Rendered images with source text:
::::::::

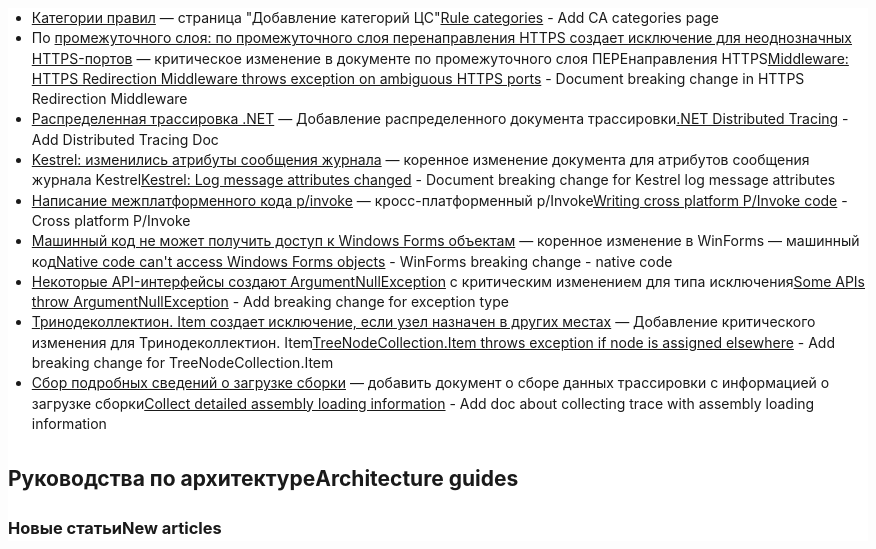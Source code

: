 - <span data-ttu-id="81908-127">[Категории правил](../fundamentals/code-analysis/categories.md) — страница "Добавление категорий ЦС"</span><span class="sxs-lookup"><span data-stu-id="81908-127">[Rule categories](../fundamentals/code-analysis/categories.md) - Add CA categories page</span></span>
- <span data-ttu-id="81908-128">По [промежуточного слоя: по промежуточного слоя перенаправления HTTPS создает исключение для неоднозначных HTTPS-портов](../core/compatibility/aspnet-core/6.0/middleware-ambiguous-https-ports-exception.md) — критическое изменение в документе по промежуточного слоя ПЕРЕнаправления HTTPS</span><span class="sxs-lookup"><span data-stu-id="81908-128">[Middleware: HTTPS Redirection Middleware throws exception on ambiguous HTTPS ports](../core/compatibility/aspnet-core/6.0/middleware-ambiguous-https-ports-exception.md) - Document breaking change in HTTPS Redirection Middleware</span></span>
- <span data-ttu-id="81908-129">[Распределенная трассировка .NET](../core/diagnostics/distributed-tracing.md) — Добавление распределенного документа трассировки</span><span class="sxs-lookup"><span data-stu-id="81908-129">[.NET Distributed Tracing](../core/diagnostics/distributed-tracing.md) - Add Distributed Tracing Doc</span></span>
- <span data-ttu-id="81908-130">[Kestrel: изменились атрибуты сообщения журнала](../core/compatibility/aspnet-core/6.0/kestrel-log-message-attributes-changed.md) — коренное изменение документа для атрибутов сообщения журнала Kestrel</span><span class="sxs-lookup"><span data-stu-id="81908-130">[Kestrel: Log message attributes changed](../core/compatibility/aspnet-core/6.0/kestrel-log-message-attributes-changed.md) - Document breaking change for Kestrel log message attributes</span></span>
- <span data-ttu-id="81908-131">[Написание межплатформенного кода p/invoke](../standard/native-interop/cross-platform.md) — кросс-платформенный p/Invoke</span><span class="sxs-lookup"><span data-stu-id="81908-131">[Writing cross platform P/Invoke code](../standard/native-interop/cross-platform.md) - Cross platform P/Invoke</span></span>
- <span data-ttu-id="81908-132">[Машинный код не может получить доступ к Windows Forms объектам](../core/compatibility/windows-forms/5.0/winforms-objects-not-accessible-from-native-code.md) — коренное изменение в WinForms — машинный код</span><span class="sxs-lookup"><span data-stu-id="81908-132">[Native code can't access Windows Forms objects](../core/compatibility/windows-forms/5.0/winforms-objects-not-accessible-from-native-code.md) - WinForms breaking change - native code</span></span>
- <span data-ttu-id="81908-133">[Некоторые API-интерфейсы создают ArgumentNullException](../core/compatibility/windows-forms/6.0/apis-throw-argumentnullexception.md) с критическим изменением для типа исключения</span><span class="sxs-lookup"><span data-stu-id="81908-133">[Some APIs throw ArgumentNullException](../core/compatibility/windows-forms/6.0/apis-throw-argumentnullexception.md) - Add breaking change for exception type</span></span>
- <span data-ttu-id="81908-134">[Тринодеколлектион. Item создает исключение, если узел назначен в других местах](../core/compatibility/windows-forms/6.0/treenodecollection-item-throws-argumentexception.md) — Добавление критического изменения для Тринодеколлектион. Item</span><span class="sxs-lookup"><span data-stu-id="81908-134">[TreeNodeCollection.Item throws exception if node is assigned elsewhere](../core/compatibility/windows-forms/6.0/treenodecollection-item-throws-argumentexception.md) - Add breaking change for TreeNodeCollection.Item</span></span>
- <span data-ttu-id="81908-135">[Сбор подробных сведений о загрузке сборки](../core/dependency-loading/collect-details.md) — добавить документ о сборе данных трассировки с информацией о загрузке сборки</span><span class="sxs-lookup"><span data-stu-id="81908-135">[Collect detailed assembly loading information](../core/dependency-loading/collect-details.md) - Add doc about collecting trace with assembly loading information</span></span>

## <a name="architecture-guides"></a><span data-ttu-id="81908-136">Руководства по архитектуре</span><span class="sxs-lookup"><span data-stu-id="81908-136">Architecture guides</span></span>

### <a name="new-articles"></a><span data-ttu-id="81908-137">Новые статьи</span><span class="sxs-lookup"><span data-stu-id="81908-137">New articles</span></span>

::::::::

▶ **What is required**: With the pictures omitted, reproduce the data above exactly.

▶ **Finished task**:
Source code

: - <span data-ttu-id="81908-127">[Категории правил](../fundamentals/code-analysis/categories.md) — страница "Добавление категорий ЦС"</span><span class="sxs-lookup"><span data-stu-id="81908-127">[Rule categories](../fundamentals/code-analysis/categories.md) - Add CA categories page</span></span>
- <span data-ttu-id="81908-128">По [промежуточного слоя: по промежуточного слоя перенаправления HTTPS создает исключение для неоднозначных HTTPS-портов](../core/compatibility/aspnet-core/6.0/middleware-ambiguous-https-ports-exception.md) — критическое изменение в документе по промежуточного слоя ПЕРЕнаправления HTTPS</span><span class="sxs-lookup"><span data-stu-id="81908-128">[Middleware: HTTPS Redirection Middleware throws exception on ambiguous HTTPS ports](../core/compatibility/aspnet-core/6.0/middleware-ambiguous-https-ports-exception.md) - Document breaking change in HTTPS Redirection Middleware</span></span>
- <span data-ttu-id="81908-129">[Распределенная трассировка .NET](../core/diagnostics/distributed-tracing.md) — Добавление распределенного документа трассировки</span><span class="sxs-lookup"><span data-stu-id="81908-129">[.NET Distributed Tracing](../core/diagnostics/distributed-tracing.md) - Add Distributed Tracing Doc</span></span>
- <span data-ttu-id="81908-130">[Kestrel: изменились атрибуты сообщения журнала](../core/compatibility/aspnet-core/6.0/kestrel-log-message-attributes-changed.md) — коренное изменение документа для атрибутов сообщения журнала Kestrel</span><span class="sxs-lookup"><span data-stu-id="81908-130">[Kestrel: Log message attributes changed](../core/compatibility/aspnet-core/6.0/kestrel-log-message-attributes-changed.md) - Document breaking change for Kestrel log message attributes</span></span>
- <span data-ttu-id="81908-131">[Написание межплатформенного кода p/invoke](../standard/native-interop/cross-platform.md) — кросс-платформенный p/Invoke</span><span class="sxs-lookup"><span data-stu-id="81908-131">[Writing cross platform P/Invoke code](../standard/native-interop/cross-platform.md) - Cross platform P/Invoke</span></span>
- <span data-ttu-id="81908-132">[Машинный код не может получить доступ к Windows Forms объектам](../core/compatibility/windows-forms/5.0/winforms-objects-not-accessible-from-native-code.md) — коренное изменение в WinForms — машинный код</span><span class="sxs-lookup"><span data-stu-id="81908-132">[Native code can't access Windows Forms objects](../core/compatibility/windows-forms/5.0/winforms-objects-not-accessible-from-native-code.md) - WinForms breaking change - native code</span></span>
- <span data-ttu-id="81908-133">[Некоторые API-интерфейсы создают ArgumentNullException](../core/compatibility/windows-forms/6.0/apis-throw-argumentnullexception.md) с критическим изменением для типа исключения</span><span class="sxs-lookup"><span data-stu-id="81908-133">[Some APIs throw ArgumentNullException](../core/compatibility/windows-forms/6.0/apis-throw-argumentnullexception.md) - Add breaking change for exception type</span></span>
- <span data-ttu-id="81908-134">[Тринодеколлектион. Item создает исключение, если узел назначен в других местах](../core/compatibility/windows-forms/6.0/treenodecollection-item-throws-argumentexception.md) — Добавление критического изменения для Тринодеколлектион. Item</span><span class="sxs-lookup"><span data-stu-id="81908-134">[TreeNodeCollection.Item throws exception if node is assigned elsewhere](../core/compatibility/windows-forms/6.0/treenodecollection-item-throws-argumentexception.md) - Add breaking change for TreeNodeCollection.Item</span></span>
- <span data-ttu-id="81908-135">[Сбор подробных сведений о загрузке сборки](../core/dependency-loading/collect-details.md) — добавить документ о сборе данных трассировки с информацией о загрузке сборки</span><span class="sxs-lookup"><span data-stu-id="81908-135">[Collect detailed assembly loading information](../core/dependency-loading/collect-details.md) - Add doc about collecting trace with assembly loading information</span></span>

## <a name="architecture-guides"></a><span data-ttu-id="81908-136">Руководства по архитектуре</span><span class="sxs-lookup"><span data-stu-id="81908-136">Architecture guides</span></span>

### <a name="new-articles"></a><span data-ttu-id="81908-137">Новые статьи</span><span class="sxs-lookup"><span data-stu-id="81908-137">New articles</span></span>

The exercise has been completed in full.